The Queen Victoria Memorial is a huge memorial in St James Park consisting of the memorial gardens, the Dominion Gates and the huge memorial to the legendary queen.
Located in Green Park, the RAF Bomber Command Memorial commemorates the people who lost their lives to the raids during World War II. The memorial is nine feet tall and features seven aircrew returning from a mission.
Residing in Green Park, the Canada Memorial was created by sculpture Pierre Granche in 1994. The memorial honors the thousands of Canadians who lost their lives to both World War I and II.
The Constance Fund was created by the widow of Sigismund C.H. Goetze in his honor. The Fund aims to encourage art sculptures in London Parks. One such sculpture can be found in Green Park in the form of a beautiful fountain.
The Green Park is located in central London, close to the Broad Walk and Constitution Hill. It attracts as many visitors, both tourists and locals, as St. James Park next door. You will see fitness freaks utilizing the track each morning, and families enjoying picnics on the green on sunny afternoons. The park also has small stalls, which serve refreshments and snacks. Call ahead on +44 (0)300 061 2350 for any inquiries.
This is one place the halls of which have been graced by royalty time and again. The official residence of The Prince of Wales and the Duchess of Cornwall, Clarence House which stands right next to St. James Palace is still standing strong as ever. Originally built for Prince William Henry, Duke of Clarence, the royals including Queen Elizabeth The Queen Mother, Princess Elizabeth, and The Duke of Edinburgh and many more have found solace within.

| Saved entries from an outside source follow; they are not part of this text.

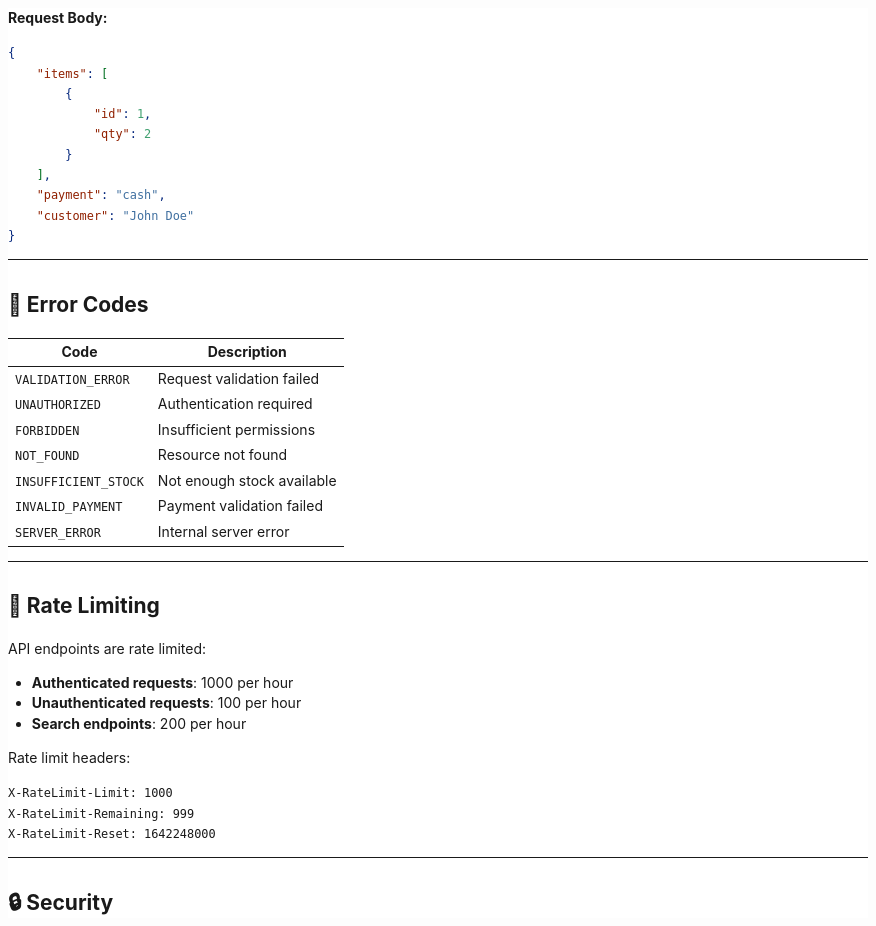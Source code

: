 **Request Body:**
```json
{
    "items": [
        {
            "id": 1,
            "qty": 2
        }
    ],
    "payment": "cash",
    "customer": "John Doe"
}
```

---

## 🚨 Error Codes

| Code | Description |
|------|-------------|
| `VALIDATION_ERROR` | Request validation failed |
| `UNAUTHORIZED` | Authentication required |
| `FORBIDDEN` | Insufficient permissions |
| `NOT_FOUND` | Resource not found |
| `INSUFFICIENT_STOCK` | Not enough stock available |
| `INVALID_PAYMENT` | Payment validation failed |
| `SERVER_ERROR` | Internal server error |

---

## 📝 Rate Limiting

API endpoints are rate limited:
- **Authenticated requests**: 1000 per hour
- **Unauthenticated requests**: 100 per hour
- **Search endpoints**: 200 per hour

Rate limit headers:
```http
X-RateLimit-Limit: 1000
X-RateLimit-Remaining: 999
X-RateLimit-Reset: 1642248000
```

---

## 🔒 Security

Grade I listed Bridgewater House's history dates back to the 17th Century. Formerly known as Cleveland House, it was remodeled by Sir Charles Barry in Palazzo architectural style in 1840. After its rebuilding, it was rechristened as Bridgewater House for the 3rd Duke of Bridgewater's heir, Lord Ellesmere. Bridgewater House was noted for its collections of artworks by Duke of Bridgewater and George Leveson-Gower, his nephew and 1st Duke of Sutherland. Collections included nearly 70 paintings belonging to the acclaimed Orleans Collection. The structure was damaged during World War II and since, it is used for office purposes.